**HOW TO COMPLETE THIS TASK:**
Word for word, set down every line of the entries below from the line with "who touch these" to the line with "Tent of Meeting.", including both, and no other line.

**DATA FOR THIS TASK:**
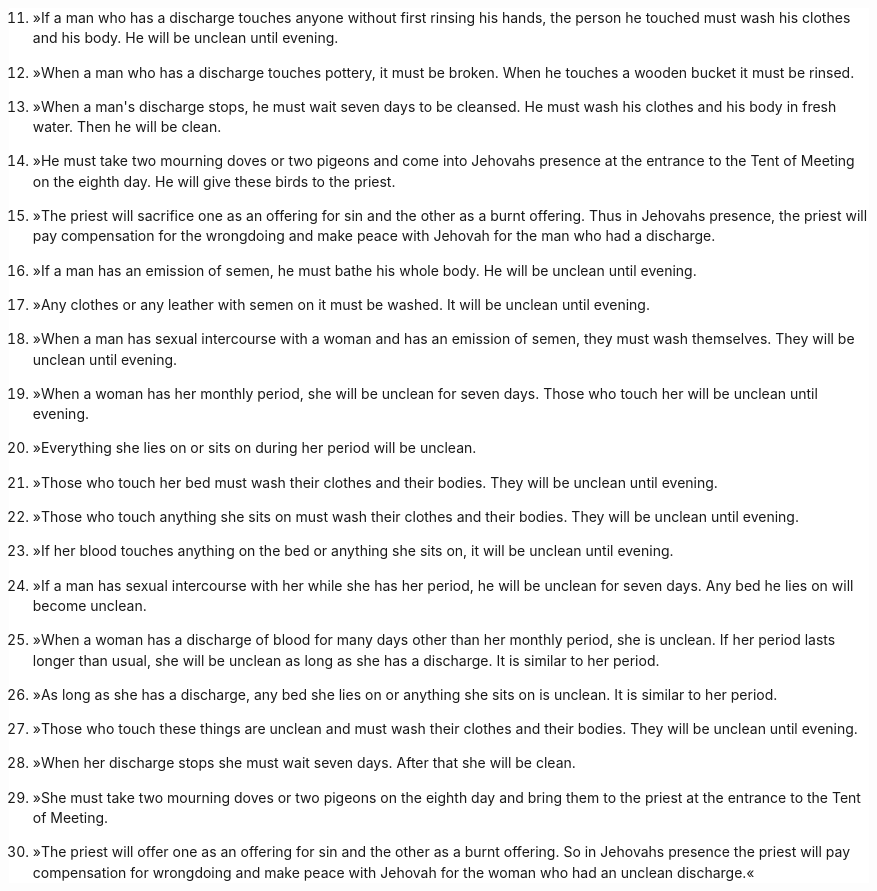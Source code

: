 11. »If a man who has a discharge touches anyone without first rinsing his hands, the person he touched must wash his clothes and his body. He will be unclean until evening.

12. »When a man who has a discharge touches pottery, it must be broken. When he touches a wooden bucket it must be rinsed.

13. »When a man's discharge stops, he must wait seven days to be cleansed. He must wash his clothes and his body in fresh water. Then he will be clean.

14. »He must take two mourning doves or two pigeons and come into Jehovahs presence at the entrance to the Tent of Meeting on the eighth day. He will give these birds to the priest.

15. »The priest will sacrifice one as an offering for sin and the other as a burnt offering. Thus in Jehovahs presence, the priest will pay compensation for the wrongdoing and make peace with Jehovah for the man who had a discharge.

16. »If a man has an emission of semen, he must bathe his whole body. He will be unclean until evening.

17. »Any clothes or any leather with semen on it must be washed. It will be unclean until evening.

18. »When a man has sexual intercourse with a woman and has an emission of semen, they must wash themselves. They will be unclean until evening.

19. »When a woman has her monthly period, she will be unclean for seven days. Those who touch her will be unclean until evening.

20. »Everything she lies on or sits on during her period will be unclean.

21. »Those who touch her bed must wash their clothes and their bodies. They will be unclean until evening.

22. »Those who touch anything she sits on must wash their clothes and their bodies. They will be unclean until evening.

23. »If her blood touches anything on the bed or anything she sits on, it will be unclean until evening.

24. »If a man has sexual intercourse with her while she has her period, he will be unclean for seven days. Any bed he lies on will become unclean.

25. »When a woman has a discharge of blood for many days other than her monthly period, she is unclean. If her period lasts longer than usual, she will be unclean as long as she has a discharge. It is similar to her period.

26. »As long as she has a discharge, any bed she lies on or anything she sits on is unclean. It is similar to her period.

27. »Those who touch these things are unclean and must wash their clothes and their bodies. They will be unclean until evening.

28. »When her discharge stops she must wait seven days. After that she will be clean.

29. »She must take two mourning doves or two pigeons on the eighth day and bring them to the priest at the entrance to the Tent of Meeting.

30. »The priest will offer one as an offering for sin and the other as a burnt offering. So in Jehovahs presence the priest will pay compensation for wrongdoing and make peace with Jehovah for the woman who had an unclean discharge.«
--
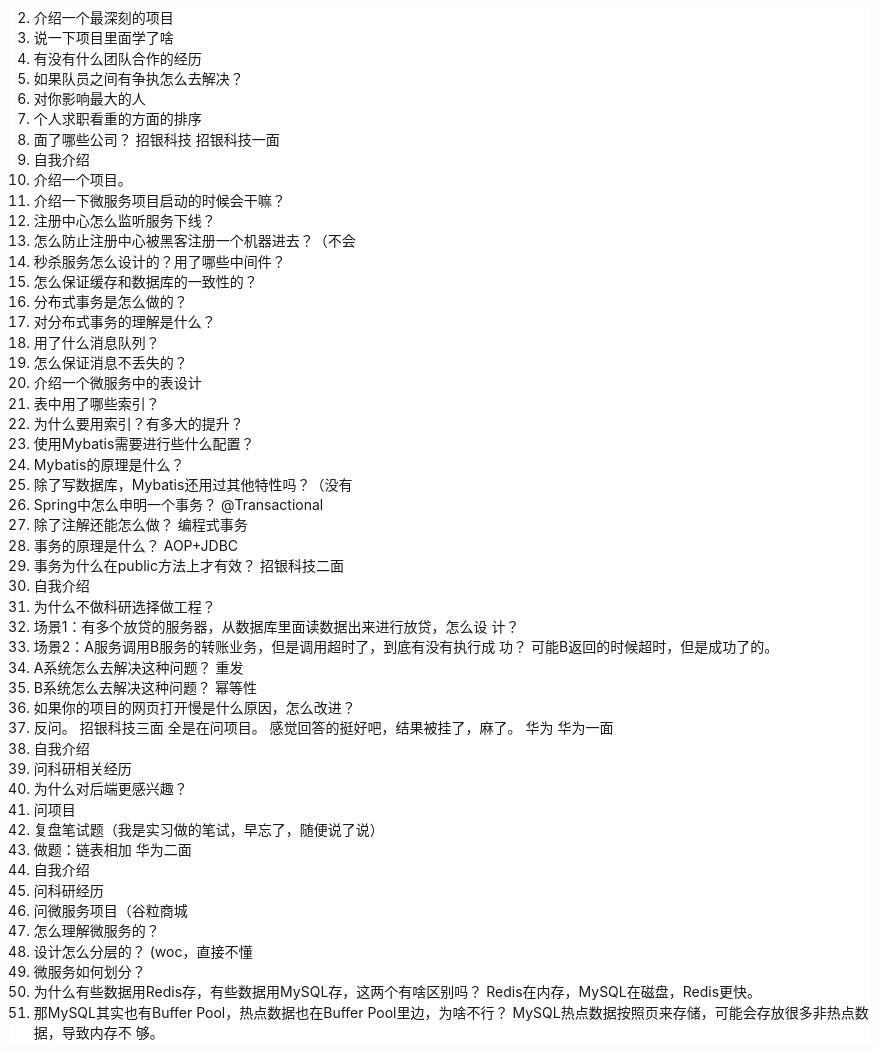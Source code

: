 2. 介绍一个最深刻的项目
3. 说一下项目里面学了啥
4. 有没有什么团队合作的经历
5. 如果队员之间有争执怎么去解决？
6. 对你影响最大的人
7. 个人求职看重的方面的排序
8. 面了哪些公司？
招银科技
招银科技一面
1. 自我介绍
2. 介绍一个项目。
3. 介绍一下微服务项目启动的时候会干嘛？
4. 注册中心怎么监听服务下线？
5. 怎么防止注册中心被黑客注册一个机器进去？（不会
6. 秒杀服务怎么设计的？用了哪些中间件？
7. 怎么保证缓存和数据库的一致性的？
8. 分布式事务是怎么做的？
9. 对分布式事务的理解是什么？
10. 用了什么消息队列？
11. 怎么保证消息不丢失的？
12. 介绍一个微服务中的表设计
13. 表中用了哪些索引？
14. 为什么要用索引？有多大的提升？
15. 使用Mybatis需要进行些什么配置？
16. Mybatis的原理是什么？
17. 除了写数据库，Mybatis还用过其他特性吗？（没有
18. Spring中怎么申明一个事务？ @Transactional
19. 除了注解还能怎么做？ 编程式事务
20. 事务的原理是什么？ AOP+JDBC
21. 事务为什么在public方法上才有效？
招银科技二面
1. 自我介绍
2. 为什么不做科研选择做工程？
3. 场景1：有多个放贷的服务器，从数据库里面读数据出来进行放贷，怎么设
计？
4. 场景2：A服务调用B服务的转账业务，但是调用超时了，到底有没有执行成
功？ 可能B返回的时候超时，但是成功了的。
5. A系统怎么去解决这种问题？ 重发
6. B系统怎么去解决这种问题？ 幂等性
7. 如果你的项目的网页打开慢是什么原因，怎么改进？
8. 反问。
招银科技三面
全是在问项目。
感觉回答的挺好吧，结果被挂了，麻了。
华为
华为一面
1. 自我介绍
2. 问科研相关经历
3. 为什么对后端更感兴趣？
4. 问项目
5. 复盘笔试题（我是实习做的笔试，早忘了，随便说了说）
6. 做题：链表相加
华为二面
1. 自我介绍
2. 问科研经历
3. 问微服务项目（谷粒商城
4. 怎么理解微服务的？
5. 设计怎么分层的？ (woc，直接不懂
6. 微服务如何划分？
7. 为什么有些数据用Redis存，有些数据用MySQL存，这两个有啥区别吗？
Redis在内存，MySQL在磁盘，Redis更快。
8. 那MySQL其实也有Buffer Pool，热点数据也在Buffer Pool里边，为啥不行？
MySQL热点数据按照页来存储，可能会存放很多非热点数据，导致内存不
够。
--
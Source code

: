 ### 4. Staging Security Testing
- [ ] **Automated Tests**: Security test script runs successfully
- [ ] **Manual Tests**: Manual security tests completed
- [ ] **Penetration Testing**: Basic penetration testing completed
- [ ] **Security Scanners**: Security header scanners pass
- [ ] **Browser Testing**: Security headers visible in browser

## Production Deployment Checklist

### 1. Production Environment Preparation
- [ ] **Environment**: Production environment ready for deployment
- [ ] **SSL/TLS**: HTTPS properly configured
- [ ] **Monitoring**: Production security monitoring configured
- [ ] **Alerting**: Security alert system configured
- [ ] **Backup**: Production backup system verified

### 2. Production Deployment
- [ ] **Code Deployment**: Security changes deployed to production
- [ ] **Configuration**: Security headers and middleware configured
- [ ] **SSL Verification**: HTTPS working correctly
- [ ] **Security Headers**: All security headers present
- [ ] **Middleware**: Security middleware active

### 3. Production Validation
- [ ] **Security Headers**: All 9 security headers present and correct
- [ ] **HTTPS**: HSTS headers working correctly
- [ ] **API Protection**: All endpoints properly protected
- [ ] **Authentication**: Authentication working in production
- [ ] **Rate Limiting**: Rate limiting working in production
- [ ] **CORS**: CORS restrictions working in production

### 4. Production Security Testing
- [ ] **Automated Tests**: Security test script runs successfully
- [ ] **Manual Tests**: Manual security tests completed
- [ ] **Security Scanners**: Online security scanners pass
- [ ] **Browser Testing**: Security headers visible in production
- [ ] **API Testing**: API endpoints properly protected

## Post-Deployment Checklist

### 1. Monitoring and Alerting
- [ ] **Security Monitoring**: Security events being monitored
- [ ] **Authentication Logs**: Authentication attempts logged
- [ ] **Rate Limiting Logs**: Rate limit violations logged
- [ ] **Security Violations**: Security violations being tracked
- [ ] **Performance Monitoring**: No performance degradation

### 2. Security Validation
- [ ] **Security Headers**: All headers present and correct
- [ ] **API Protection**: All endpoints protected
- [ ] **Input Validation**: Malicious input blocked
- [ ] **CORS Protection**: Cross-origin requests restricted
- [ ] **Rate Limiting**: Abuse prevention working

**TASK RESPONSE:**
27. »Those who touch these things are unclean and must wash their clothes and their bodies. They will be unclean until evening.

28. »When her discharge stops she must wait seven days. After that she will be clean.

29. »She must take two mourning doves or two pigeons on the eighth day and bring them to the priest at the entrance to the Tent of Meeting.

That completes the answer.